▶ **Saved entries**
++++++

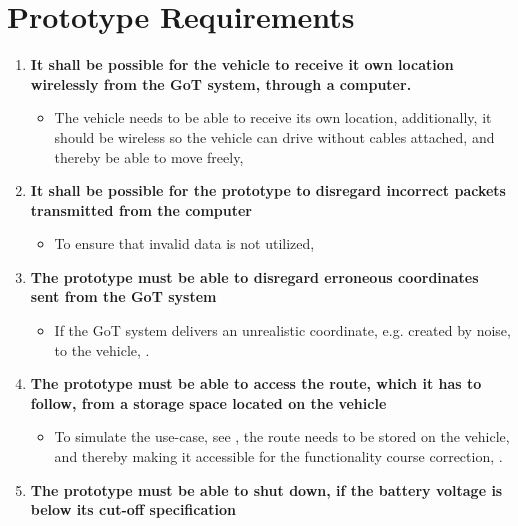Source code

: \chapter{Prototype Requirements} \label{Requirements}

\begin{enumerate}
\item \textbf{It shall be possible for the vehicle to receive it own location wirelessly from the GoT system, through a computer.}
	\begin{itemize}
	\item[] The vehicle needs to be able to receive its own location, additionally, it should be wireless so the vehicle can drive without cables attached, and thereby be able to move freely, 
	\end{itemize}
\item \textbf{It shall be possible for the prototype to disregard incorrect packets transmitted from the computer}
	\begin{itemize}
	\item[] To ensure that invalid data is not utilized, 
	\end{itemize}
	\item \textbf{The prototype must be able to disregard erroneous coordinates sent from the GoT system}
	\begin{itemize}
	\item[] If the GoT system delivers an unrealistic coordinate, e.g. created by noise, to the vehicle, .
	\end{itemize}
\item \textbf{The prototype must be able to access the route, which it has to follow, from a storage space located on the vehicle}
	\begin{itemize}
	\item[] To simulate the use-case, see , the route needs to be stored on the vehicle, and thereby making it accessible for the functionality course correction, .
	\end{itemize}
\item \textbf{The prototype must be able to shut down, if the battery voltage is below its cut-off specification}

\end{enumerate}
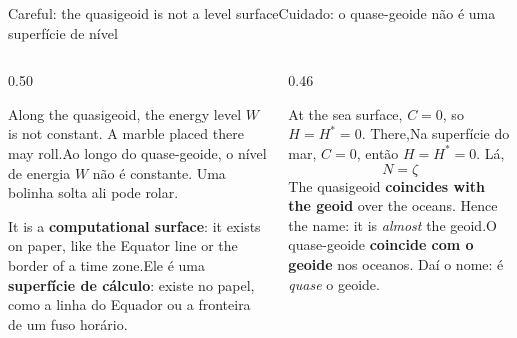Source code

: \documentclass[aspectratio=169,11pt]{beamer}
\newcommand{\tr}[2]{\ifEN#2\else#1\fi}
\newcommand{\bnum}[1]{\textbf{\textcolor{mTeal}{#1}}}
\begin{document}
\begin{frame}{\tr{Cuidado: o quase-geoide não é uma superfície de nível}{Careful: the
  quasigeoid is not a level surface}}
  \begin{columns}[T]
    \begin{column}{0.50\textwidth}
      \begin{armadilha}[title={\tr{A água não o enxerga}{Water does not see it}}]
        \tr{Ao longo do quase-geoide, o nível de energia $W$ \alert{não é constante}. Uma
        bolinha solta ali pode rolar.}{Along the quasigeoid, the energy level $W$ \alert{is
        not constant}. A marble placed there may roll.}
        \medskip

        \tr{Ele é uma \bnum{superfície de cálculo}: existe no papel, como a linha do Equador ou
        a fronteira de um fuso horário.}{It is a \bnum{computational surface}: it exists on
        paper, like the Equator line or the border of a time zone.}
      \end{armadilha}
    \end{column}
    \begin{column}{0.46\textwidth}
      \begin{ideia}[title={\tr{Mas no mar\ldots}{But at sea\ldots}}]
        \tr{Na superfície do mar, $C = 0$, então $H = H^{*} = 0$. Lá,}{At the sea surface,
        $C = 0$, so $H = H^{*} = 0$. There,}
        \[ N = \zeta \]
        \tr{O quase-geoide \bnum{coincide com o geoide} nos oceanos. Daí o nome: é
        \emph{quase} o geoide.}{The quasigeoid \bnum{coincides with the geoid} over the
        oceans. Hence the name: it is \emph{almost} the geoid.}
      \end{ideia}
    \end{column}
  \end{columns}
\end{frame}
\end{document}
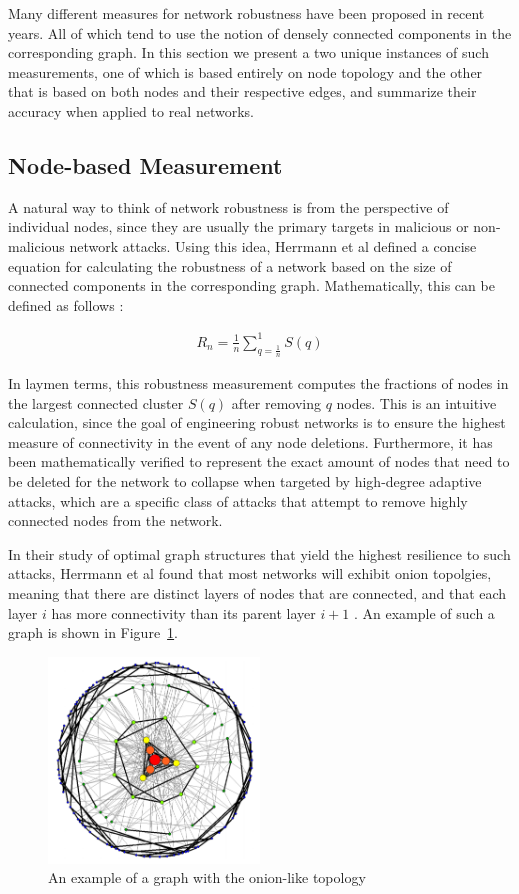 \documentclass[11pt]{article}
\begin{document}
Many different measures for network robustness have been proposed in recent years. All of which tend
to use the notion of densely connected components in the corresponding graph. In this section we present
a two unique instances of such measurements, one of which is based entirely on node topology and the other that is based on both nodes and their respective edges, and summarize their accuracy when applied to real networks.

\subsection{Node-based Measurement}
A natural way to think of network robustness is from the perspective of individual nodes, since they are 
usually the primary targets in malicious or non-malicious network attacks. Using this idea, Herrmann et al
defined a concise equation for calculating the robustness of a network based on the size of connected
components in the corresponding graph. Mathematically, this can be defined as follows \cite{Onion}:

\begin{eqnarray*}
R_{n} = \frac{1}{n}\sum_{q=\frac{1}{n}}^{1}S(q)
\end{eqnarray*}

In laymen terms, this robustness measurement computes the fractions of nodes in the largest connected cluster $S(q)$ after removing $q$ nodes. This is an intuitive calculation, since the goal of engineering robust networks is to ensure the highest measure of connectivity in the event of any node deletions. Furthermore, it has been mathematically verified to represent the exact amount of nodes that need to be deleted for the network to collapse when targeted by high-degree adaptive attacks, which are a specific class of attacks that attempt to remove highly connected nodes from the network. 

In their study of optimal graph structures that yield the highest resilience to such attacks, Herrmann et al found that most networks will exhibit onion topolgies, meaning that there are distinct layers of nodes that are connected, and that each layer $i$ has more connectivity than its parent layer $i+1$ \cite{Onion}. An example of such a graph is shown in Figure~\ref{fig:Onion}.

\begin{figure}[h!]
	\label{fig:Onion}
	\centering
		\includegraphics[width=0.5\textwidth]{Onion.jpg}
	\caption{An example of a graph with the onion-like topology \cite{Onion}}
\end{figure}
\end{document}
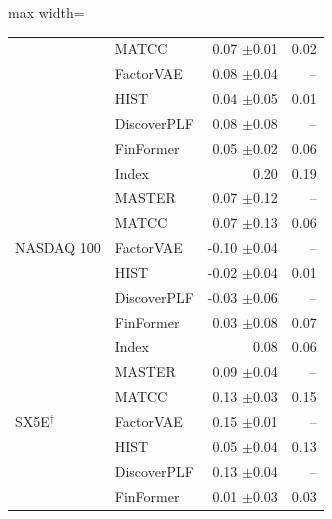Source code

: \begin{table}[tb]
\begin{adjustbox}{max width=\textwidth}
{\begin{tabular}{llrr}
 & MATCC & 0.07 {\scriptsize$\pm$0.01} & 0.02 \\
 & FactorVAE & 0.08 {\scriptsize$\pm$0.04} & -- \\
 & HIST & 0.04 {\scriptsize$\pm$0.05} & 0.01 \\
 & DiscoverPLF & 0.08 {\scriptsize$\pm$0.08} & -- \\
 & FinFormer & 0.05 {\scriptsize$\pm$0.02} & 0.06 \\
\midrule
\multirow{7}{*}{NASDAQ 100} & Index & 0.20 & 0.19 \\
 & MASTER & 0.07 {\scriptsize$\pm$0.12} & -- \\
 & MATCC & 0.07 {\scriptsize$\pm$0.13} & 0.06 \\
 & FactorVAE & -0.10 {\scriptsize$\pm$0.04} & -- \\
 & HIST & -0.02 {\scriptsize$\pm$0.04} & 0.01 \\
 & DiscoverPLF & -0.03 {\scriptsize$\pm$0.06} & -- \\
 & FinFormer & 0.03 {\scriptsize$\pm$0.08} & 0.07 \\
\midrule
\multirow{7}{*}{SX5E$^\dagger$} & Index & 0.08 & 0.06 \\
 & MASTER & 0.09 {\scriptsize$\pm$0.04} & -- \\
 & MATCC & 0.13 {\scriptsize$\pm$0.03} & 0.15 \\
 & FactorVAE & 0.15 {\scriptsize$\pm$0.01} & -- \\
 & HIST & 0.05 {\scriptsize$\pm$0.04} & 0.13 \\
 & DiscoverPLF & 0.13 {\scriptsize$\pm$0.04} & -- \\
 & FinFormer & 0.01 {\scriptsize$\pm$0.03} & 0.03 \\
\bottomrule
\end{tabular}
}
\end{adjustbox}
\label{tab:finbench_portfolio_horizons}
\end{table}
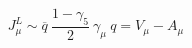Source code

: \begin{equation}
J_\mu^L\sim \overline{q}~\frac{1-\gamma_5}{2}~\gamma_\mu~q=V_\mu-A_\mu
\end{equation}

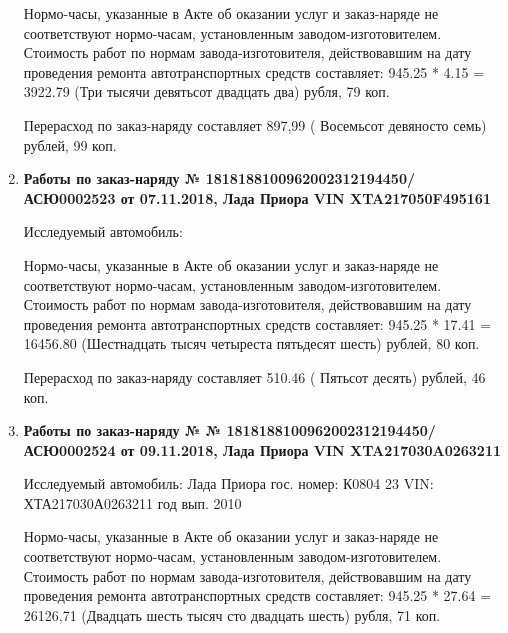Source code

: \begin{enumerate}
Нормо-часы, указанные в Акте об оказании услуг и заказ-наряде не соответствуют нормо-часам,  установленным заводом-изготовителем.\\
Стоимость работ по нормам завода-изготовителя, действовавшим на дату проведения ремонта автотранспортных средств составляет: 945.25 * 4.15 = 3922.79 (Три тысячи девятьсот двадцать два) рубля, 79 коп.

Перерасход по заказ-наряду составляет 897,99 ( Восемьсот девяносто семь) рублей, 99 коп.  
\vspace{3mm}






\item \par\textbf{{Работы по заказ-наряду № 1818188100962002312194450/\-АСЮ0002523 от 07.11.2018, Лада Приора  VIN  XTA217050F495161
}}


Исследуемый автомобиль:  




Нормо-часы, указанные в Акте об оказании услуг и заказ-наряде не соответствуют нормо-часам,  установленным заводом-изготовителем.\\
Стоимость работ по нормам завода-изготовителя, действовавшим на дату проведения ремонта автотранспортных средств составляет: 945.25 * 17.41 = 16456.80 (Шестнадцать тысяч четыреста пятьдесят шесть) рублей, 80 коп.

Перерасход по заказ-наряду составляет 510.46 ( Пятьсот десять) рублей, 46 коп.  
\vspace{3mm}






\item \par\textbf{{Работы по заказ-наряду № № 1818188100962002312194450/\-АСЮ0002524 от 09.11.2018, Лада Приора VIN  XTA217030A0263211
}}


Исследуемый автомобиль:  Лада Приора гос. номер: К0804 23 VIN: ХТА217030А0263211 год вып. 2010





Нормо-часы, указанные в Акте об оказании услуг и заказ-наряде не соответствуют нормо-часам,  установленным заводом-изготовителем.\\
Стоимость работ по нормам завода-изготовителя, действовавшим на дату проведения ремонта автотранспортных средств составляет: 945.25 * 27.64 = 26126,71 (Двадцать шесть тысяч сто двадцать шесть) рубля, 71 коп.


\end{enumerate}
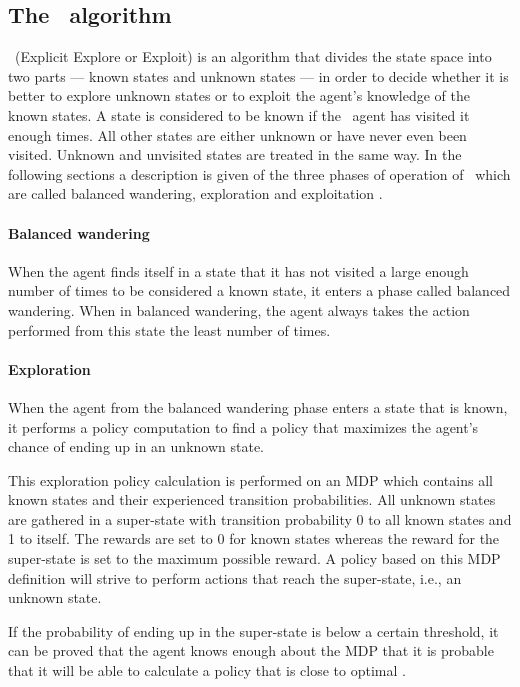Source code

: \subsection{The \etre\ algorithm}
\label{sec:e3}

\etre\ (Explicit Explore or Exploit) is an algorithm that divides the state
space into two parts --- known states and unknown states --- in order to decide
whether it is better to explore unknown states or to exploit the agent's
knowledge of the known states. A state is considered to be known if the \etre\
agent has visited it enough times. All other states are either unknown or have
never even been visited. Unknown and unvisited states are treated in the same
way. In the following sections a description is given of the three phases of
operation of \etre\, which are called balanced wandering, exploration and
exploitation \parencite{kearns2002near}.

\paragraph{Balanced wandering}

When the agent finds itself in a state that it has not visited a large enough
number of times to be considered a known state, it enters a phase called
balanced wandering. When in balanced wandering, the agent always takes the
action performed from this state the least number of times. 


\paragraph{Exploration}

When the agent from the balanced wandering phase enters a state that is known,
it performs a policy computation to find a policy that maximizes the agent's
chance of ending up in an unknown state. 

This exploration policy calculation is performed on an MDP which contains all
known states and their experienced transition probabilities.  All unknown
states are gathered in a super-state with transition probability 0 to all known
states and 1 to itself. The rewards are set to 0 for known states whereas the
reward for the super-state is set to the maximum possible reward. A policy
based on this MDP definition will strive to perform actions that reach the
super-state, i.e., an unknown state.

If the probability of ending up in the super-state is below a certain threshold, it
can be proved that the agent knows enough about the MDP that it is probable
that it will be able to calculate a policy that is close to optimal
\parencite{kearns2002near}.



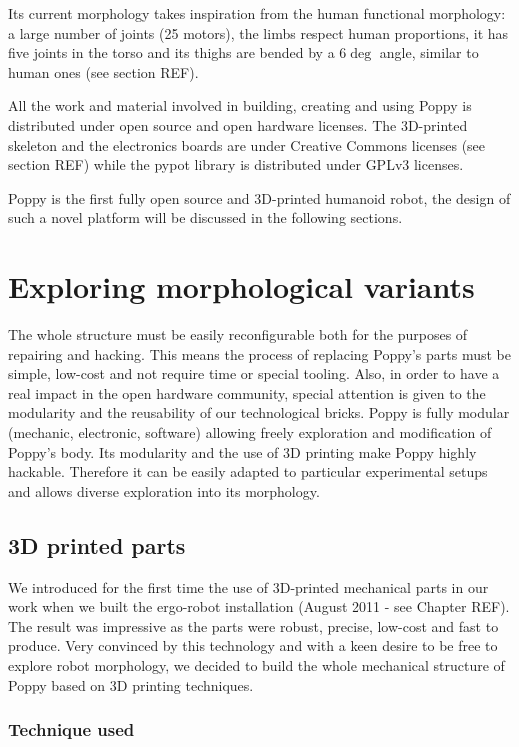 Its current morphology takes inspiration from the human functional morphology: a large number of joints (25 motors), the limbs respect human proportions, it has five joints in the torso and its thighs are bended by a $6\deg$ angle, similar to human ones (see section REF).

All the work and material involved in building, creating and using Poppy is distributed under open source and open hardware licenses. The 3D-printed skeleton and the electronics boards are under Creative Commons licenses (see section REF) while the pypot library is distributed under GPLv3 licenses.

Poppy is the first fully open source and 3D-printed humanoid robot, the design of such a novel platform will be discussed in the following sections.



\section{Exploring morphological variants} %

The whole structure must be easily reconfigurable both for the purposes of repairing and hacking. This means the process of replacing Poppy's parts must be simple, low-cost and not require time or special tooling. Also, in order to have a real impact in the open hardware community, special attention is given to the modularity and the reusability of our technological bricks.
Poppy is fully modular (mechanic, electronic, software) allowing freely exploration and modification of Poppy's body.
Its modularity and the use of 3D printing make Poppy highly hackable. Therefore it can be easily adapted to particular experimental setups and allows diverse exploration into its morphology.


\subsection{3D printed parts} %

We introduced for the first time the use of 3D-printed mechanical parts in our work when we built the ergo-robot installation (August 2011 - see Chapter REF). The result was impressive as the parts were robust, precise, low-cost and fast to produce. Very convinced by this technology and with a keen desire to be free to explore robot morphology, we decided to build the whole mechanical structure of Poppy based on 3D printing techniques.

\subsubsection{Technique used} %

++++++

▶ **DIRECTIONS FOR THIS TASK**
From the data above, copy every line where "enters" appears.

▶ **RESULT OF THIS EXERCISE**
number of times to be considered a known state, it enters a phase called
When the agent from the balanced wandering phase enters a state that is known,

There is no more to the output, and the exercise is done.